Ultimately, at this early stage, I cannot claim to be applying myself rigorously in the GIS area. That doesn’t mean I never double-click those EXEs. As I mentioned, I was eager to help the research team. Practically speaking, that has resulted in a pseudo tutelage of Health Sciences grad students, especially those unfamiliar or inexperienced with GIS products and geographic theory. They lack in GIS skillsets, and interdisciplinary teams (the core of academic Geography) can rescue them from a miasma of ad-hoc training.
Therefore, my GIS experience in grad school has been piecemeal but pleasant. I have delved into the implementation and use of Collector for ArcGIS, to collect visual data of the food environment in London, Canada (see Fig 1). I have aided Health Sciences grad students on geographic characteristics, by either informally training them or answering their questions. In particular, ArcGIS Pro and the Network Analyst extension have become the new foci of certain peers.
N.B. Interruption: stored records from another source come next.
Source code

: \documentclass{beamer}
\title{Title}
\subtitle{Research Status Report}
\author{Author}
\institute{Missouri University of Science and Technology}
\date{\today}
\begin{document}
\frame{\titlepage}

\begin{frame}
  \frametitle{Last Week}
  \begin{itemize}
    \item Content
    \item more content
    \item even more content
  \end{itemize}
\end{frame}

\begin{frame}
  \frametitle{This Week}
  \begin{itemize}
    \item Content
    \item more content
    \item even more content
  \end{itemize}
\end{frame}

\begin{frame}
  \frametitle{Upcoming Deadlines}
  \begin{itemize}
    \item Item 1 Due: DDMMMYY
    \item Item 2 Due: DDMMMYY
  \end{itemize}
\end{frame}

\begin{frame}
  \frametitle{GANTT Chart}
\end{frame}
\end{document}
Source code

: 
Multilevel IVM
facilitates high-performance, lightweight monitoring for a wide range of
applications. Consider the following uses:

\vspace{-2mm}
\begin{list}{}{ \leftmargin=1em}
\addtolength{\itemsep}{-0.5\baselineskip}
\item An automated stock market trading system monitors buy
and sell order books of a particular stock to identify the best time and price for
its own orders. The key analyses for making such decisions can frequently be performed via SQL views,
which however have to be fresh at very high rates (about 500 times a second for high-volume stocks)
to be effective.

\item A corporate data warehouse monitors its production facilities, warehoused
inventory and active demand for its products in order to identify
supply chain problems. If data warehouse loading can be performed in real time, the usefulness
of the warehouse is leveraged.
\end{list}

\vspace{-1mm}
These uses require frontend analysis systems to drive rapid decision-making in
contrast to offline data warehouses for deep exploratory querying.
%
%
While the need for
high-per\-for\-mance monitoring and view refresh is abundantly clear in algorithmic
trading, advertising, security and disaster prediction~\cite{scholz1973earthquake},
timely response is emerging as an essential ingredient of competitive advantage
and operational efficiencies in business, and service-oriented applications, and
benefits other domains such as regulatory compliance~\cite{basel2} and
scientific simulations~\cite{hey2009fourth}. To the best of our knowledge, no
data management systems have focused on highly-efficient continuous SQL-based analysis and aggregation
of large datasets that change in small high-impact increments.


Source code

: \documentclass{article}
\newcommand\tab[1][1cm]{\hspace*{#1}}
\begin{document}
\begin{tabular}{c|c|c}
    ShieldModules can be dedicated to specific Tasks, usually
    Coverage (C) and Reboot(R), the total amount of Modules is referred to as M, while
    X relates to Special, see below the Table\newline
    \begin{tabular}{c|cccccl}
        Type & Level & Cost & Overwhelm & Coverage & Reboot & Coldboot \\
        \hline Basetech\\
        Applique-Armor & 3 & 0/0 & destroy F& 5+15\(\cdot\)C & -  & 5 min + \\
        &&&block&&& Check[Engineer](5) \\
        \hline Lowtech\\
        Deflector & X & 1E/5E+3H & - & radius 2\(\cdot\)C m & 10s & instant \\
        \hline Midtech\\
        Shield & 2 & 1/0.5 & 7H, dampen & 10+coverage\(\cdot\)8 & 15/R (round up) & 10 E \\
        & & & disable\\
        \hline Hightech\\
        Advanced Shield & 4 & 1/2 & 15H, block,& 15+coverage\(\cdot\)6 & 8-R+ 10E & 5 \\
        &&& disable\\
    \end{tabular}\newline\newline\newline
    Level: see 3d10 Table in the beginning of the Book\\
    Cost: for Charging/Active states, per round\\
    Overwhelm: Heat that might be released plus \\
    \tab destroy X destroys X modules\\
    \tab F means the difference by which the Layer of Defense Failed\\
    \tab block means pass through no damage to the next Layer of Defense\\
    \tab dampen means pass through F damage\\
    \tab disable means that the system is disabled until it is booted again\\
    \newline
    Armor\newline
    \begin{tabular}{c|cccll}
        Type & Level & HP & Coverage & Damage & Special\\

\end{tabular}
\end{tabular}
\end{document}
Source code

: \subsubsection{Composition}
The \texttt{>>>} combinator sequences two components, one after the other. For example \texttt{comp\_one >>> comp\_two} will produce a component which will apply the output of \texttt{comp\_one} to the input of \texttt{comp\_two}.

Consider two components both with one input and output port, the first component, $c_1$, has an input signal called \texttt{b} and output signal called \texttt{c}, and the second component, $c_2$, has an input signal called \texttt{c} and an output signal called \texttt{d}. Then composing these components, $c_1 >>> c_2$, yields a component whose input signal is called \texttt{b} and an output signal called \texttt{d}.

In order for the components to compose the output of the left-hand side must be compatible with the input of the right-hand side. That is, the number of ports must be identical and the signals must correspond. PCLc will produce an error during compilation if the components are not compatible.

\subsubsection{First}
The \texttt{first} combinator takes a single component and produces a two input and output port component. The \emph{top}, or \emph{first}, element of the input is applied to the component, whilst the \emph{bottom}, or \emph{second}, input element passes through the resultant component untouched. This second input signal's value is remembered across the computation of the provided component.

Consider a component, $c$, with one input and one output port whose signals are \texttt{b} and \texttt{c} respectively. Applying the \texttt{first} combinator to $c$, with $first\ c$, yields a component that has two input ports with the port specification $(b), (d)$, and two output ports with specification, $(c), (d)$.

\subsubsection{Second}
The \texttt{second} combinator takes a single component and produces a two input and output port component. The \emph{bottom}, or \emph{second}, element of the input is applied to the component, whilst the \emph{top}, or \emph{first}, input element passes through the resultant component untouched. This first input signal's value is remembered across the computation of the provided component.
ArcGIS Pro has been a learning experience for me as well, mainly to figure out where the heck I used to find or execute something that has been placed in the new ribbon-based UI; this old dog found out he was well indoctrinated by Desktop’s Toolbar/Toolbox interface.
Meanwhile, the core of my geospatial knowledge is getting fed a buffet on a regular basis. I have dived into peer reviewing articles submitted to journals that focus on Public Health Geographies, particularly articles utilizing geospatial technologies and methods readily entered & analyzed in Esri’s lineup of products. The pervasiveness of ArcGIS in the Geography academic sphere is almost universal – it’s rare to see any other GIS software mentioned. Esri and universities are tied at the hip, a legacy of viable markets and the inertia of contented professors.
In recent weeks, I’ve finally been delving into the research behind GPS tracks and how to effectively summarize their extracted point data within various spatial binning techniques (hex bins probably come to mind for most of you). Additionally, I’ve discovered that temporal & subjective aspects of participant’s daily lives are seldom accounted for in multicriteria GPS-based algorithms. A workable theoretical direction may be within my immediate grasp. Otherwise, it’s been a smooth start to grad school, yet I’m raring to delve deeper into the geospatial. Use of Esri’s tools will naturally come with that progression. Indoors, I’m looking at you!